# Material provided
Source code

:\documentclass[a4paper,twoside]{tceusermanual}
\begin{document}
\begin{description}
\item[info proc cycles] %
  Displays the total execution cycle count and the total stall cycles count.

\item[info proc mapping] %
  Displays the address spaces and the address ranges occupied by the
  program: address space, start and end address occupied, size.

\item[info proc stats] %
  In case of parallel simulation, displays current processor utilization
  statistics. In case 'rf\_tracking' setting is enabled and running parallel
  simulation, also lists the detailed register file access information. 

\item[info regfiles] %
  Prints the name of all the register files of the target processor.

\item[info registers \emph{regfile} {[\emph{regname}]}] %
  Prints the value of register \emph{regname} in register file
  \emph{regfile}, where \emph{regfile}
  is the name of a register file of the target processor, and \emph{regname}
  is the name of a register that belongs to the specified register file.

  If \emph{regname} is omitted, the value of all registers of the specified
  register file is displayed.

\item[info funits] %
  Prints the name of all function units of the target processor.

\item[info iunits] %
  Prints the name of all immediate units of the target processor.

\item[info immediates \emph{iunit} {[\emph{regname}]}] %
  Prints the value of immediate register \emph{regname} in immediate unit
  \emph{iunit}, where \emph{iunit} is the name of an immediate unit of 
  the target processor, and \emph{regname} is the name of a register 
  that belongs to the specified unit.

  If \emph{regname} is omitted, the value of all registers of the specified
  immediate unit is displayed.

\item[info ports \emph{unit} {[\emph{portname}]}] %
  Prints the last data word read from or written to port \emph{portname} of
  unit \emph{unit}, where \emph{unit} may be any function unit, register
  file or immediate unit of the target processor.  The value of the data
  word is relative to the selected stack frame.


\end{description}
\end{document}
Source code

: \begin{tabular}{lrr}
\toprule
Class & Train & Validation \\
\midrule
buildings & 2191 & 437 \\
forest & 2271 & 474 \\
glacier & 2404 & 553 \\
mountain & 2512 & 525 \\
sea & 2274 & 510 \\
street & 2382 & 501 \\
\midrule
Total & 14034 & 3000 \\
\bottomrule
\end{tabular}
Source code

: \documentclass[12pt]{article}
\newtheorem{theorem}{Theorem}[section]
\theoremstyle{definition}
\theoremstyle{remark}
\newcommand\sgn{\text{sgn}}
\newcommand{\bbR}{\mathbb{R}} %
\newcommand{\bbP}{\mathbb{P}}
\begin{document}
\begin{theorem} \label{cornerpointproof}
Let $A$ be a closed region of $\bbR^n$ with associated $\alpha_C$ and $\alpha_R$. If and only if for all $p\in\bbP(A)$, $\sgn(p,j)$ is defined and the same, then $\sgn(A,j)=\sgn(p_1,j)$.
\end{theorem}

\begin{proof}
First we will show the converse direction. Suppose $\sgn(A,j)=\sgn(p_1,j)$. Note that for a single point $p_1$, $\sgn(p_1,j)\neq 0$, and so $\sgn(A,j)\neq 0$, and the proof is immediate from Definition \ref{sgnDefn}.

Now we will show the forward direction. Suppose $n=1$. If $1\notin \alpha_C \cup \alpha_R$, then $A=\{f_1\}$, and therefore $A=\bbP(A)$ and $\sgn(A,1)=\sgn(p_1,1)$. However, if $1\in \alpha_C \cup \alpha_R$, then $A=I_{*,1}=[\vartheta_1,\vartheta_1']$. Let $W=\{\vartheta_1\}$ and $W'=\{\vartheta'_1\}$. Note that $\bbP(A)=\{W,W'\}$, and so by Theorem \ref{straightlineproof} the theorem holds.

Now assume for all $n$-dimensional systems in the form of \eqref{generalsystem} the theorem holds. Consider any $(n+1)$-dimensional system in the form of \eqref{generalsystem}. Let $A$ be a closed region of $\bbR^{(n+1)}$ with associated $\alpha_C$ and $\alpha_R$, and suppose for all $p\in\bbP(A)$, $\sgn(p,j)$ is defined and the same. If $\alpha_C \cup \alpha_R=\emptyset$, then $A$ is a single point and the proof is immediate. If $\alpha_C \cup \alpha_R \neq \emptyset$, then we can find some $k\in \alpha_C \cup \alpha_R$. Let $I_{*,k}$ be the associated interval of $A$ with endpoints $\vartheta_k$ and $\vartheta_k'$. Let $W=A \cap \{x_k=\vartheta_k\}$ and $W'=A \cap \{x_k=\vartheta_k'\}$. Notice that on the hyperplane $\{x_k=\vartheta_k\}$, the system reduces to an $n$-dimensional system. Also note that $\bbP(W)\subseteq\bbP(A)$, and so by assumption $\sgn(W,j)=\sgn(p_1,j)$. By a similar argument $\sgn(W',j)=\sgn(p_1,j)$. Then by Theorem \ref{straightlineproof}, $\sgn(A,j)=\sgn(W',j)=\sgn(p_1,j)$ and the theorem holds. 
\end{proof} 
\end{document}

# Action item
In the listing above, find the line with "word is relative" and the line with "glacier & 2404 & 553 \\", then reproduce both and every line between them exactly.

# Task solution
  word is relative to the selected stack frame.


\end{description}
\end{document}
Source code

: \begin{tabular}{lrr}
\toprule
Class & Train & Validation \\
\midrule
buildings & 2191 & 437 \\
forest & 2271 & 474 \\
glacier & 2404 & 553 \\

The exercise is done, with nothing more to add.